[Start of Attachment]
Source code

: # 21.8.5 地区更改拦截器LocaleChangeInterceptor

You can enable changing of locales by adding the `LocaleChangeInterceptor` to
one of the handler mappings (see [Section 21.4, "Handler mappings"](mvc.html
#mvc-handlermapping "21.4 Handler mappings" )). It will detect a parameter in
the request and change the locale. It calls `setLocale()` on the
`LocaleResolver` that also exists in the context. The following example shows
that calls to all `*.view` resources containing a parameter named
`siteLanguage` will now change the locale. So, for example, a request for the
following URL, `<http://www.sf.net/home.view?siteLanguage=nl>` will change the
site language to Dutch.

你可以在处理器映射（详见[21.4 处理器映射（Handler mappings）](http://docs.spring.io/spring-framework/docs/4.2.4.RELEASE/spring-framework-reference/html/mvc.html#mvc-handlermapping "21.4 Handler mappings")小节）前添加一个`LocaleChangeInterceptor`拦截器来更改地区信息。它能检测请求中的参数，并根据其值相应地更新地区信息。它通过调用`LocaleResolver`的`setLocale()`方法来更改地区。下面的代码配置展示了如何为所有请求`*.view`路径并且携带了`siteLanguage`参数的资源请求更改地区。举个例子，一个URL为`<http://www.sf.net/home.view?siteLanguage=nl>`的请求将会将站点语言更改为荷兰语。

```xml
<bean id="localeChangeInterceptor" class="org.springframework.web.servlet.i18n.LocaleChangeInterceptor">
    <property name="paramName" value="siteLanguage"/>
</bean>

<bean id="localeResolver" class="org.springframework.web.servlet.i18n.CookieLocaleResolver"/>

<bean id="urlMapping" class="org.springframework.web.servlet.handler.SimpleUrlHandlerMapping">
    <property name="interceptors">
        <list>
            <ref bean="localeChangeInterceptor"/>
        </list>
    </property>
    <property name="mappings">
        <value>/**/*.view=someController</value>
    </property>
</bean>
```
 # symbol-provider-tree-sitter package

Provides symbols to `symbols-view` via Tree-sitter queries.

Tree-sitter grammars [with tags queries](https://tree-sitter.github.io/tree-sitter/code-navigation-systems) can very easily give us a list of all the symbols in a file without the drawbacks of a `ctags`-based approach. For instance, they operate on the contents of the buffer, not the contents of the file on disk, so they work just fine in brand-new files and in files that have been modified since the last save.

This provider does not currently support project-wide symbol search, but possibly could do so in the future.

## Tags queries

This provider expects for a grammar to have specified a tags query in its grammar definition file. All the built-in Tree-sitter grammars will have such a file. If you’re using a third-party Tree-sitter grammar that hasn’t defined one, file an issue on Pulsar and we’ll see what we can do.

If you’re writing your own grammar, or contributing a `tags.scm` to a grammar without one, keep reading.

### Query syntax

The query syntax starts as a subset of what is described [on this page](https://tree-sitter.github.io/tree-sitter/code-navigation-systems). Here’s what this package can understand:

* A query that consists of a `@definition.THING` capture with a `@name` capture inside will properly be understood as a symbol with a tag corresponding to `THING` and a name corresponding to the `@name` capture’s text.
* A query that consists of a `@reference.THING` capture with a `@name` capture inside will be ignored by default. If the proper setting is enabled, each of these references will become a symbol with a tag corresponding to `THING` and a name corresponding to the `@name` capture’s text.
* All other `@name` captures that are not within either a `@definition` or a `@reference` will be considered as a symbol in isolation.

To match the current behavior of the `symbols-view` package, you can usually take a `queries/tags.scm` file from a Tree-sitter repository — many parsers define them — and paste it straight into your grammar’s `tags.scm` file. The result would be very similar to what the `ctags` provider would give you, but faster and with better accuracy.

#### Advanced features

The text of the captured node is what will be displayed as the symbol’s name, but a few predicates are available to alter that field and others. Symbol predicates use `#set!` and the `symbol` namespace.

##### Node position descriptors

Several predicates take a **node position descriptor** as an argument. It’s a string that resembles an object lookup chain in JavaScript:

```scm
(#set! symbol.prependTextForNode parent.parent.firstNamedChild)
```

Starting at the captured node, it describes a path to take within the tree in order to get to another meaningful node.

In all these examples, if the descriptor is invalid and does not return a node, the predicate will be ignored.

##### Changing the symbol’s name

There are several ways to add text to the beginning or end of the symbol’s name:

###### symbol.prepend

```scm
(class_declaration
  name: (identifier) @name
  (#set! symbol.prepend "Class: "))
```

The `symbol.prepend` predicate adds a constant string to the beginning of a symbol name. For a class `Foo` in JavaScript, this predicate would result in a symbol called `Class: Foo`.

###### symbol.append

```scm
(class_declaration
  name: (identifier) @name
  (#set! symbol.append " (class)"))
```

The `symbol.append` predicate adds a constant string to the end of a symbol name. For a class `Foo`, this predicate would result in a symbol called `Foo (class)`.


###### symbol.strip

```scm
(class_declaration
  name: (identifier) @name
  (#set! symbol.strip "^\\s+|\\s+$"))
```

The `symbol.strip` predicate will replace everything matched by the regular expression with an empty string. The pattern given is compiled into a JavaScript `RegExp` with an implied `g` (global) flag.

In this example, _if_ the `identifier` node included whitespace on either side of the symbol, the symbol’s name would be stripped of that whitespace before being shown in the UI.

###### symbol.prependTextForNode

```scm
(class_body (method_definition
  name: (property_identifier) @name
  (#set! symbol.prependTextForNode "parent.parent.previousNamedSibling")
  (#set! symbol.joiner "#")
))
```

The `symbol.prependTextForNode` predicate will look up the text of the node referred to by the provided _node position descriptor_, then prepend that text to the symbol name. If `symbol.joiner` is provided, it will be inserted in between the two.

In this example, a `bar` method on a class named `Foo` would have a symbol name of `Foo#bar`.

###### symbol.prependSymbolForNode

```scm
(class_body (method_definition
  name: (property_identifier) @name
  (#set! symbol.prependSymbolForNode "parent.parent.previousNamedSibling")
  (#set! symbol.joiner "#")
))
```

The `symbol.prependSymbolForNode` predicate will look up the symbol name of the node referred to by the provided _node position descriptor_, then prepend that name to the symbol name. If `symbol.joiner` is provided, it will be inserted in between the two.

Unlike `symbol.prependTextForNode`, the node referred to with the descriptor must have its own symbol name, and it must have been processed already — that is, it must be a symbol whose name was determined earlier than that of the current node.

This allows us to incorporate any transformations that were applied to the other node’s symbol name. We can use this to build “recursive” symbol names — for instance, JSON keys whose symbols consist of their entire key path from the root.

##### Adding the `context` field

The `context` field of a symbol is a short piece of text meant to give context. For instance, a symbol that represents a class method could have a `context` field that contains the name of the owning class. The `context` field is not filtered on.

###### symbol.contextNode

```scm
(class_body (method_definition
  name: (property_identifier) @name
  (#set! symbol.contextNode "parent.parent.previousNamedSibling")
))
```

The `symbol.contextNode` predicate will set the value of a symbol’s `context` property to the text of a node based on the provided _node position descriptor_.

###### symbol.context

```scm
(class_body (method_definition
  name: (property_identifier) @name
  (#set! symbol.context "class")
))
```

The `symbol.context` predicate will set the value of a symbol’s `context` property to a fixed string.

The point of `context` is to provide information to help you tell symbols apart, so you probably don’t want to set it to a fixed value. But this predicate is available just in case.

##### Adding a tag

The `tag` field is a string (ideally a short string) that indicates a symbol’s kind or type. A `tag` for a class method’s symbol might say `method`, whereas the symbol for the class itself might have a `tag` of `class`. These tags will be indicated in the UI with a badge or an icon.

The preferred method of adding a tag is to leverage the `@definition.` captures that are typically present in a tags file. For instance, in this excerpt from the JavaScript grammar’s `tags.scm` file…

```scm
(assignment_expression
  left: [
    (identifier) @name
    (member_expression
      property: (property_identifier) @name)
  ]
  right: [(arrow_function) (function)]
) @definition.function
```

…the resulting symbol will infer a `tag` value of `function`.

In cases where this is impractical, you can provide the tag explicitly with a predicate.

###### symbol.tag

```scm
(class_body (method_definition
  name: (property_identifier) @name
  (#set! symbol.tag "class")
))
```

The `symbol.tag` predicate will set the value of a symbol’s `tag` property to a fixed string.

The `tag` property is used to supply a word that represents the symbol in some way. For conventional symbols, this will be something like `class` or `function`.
[End of Attachment]
**AIM OF THE EXERCISE**.
Nothing but the lines from the top of the records down to the line with "Provides symbols to" belongs in the answer; repeat them exactly.

**EXERCISE RESPONSE**.
Source code

: # 21.8.5 地区更改拦截器LocaleChangeInterceptor

You can enable changing of locales by adding the `LocaleChangeInterceptor` to
one of the handler mappings (see [Section 21.4, "Handler mappings"](mvc.html
#mvc-handlermapping "21.4 Handler mappings" )). It will detect a parameter in
the request and change the locale. It calls `setLocale()` on the
`LocaleResolver` that also exists in the context. The following example shows
that calls to all `*.view` resources containing a parameter named
`siteLanguage` will now change the locale. So, for example, a request for the
following URL, `<http://www.sf.net/home.view?siteLanguage=nl>` will change the
site language to Dutch.

你可以在处理器映射（详见[21.4 处理器映射（Handler mappings）](http://docs.spring.io/spring-framework/docs/4.2.4.RELEASE/spring-framework-reference/html/mvc.html#mvc-handlermapping "21.4 Handler mappings")小节）前添加一个`LocaleChangeInterceptor`拦截器来更改地区信息。它能检测请求中的参数，并根据其值相应地更新地区信息。它通过调用`LocaleResolver`的`setLocale()`方法来更改地区。下面的代码配置展示了如何为所有请求`*.view`路径并且携带了`siteLanguage`参数的资源请求更改地区。举个例子，一个URL为`<http://www.sf.net/home.view?siteLanguage=nl>`的请求将会将站点语言更改为荷兰语。

```xml
<bean id="localeChangeInterceptor" class="org.springframework.web.servlet.i18n.LocaleChangeInterceptor">
    <property name="paramName" value="siteLanguage"/>
</bean>

<bean id="localeResolver" class="org.springframework.web.servlet.i18n.CookieLocaleResolver"/>

<bean id="urlMapping" class="org.springframework.web.servlet.handler.SimpleUrlHandlerMapping">
    <property name="interceptors">
        <list>
            <ref bean="localeChangeInterceptor"/>
        </list>
    </property>
    <property name="mappings">
        <value>/**/*.view=someController</value>
    </property>
</bean>
```
 # symbol-provider-tree-sitter package

Provides symbols to `symbols-view` via Tree-sitter queries.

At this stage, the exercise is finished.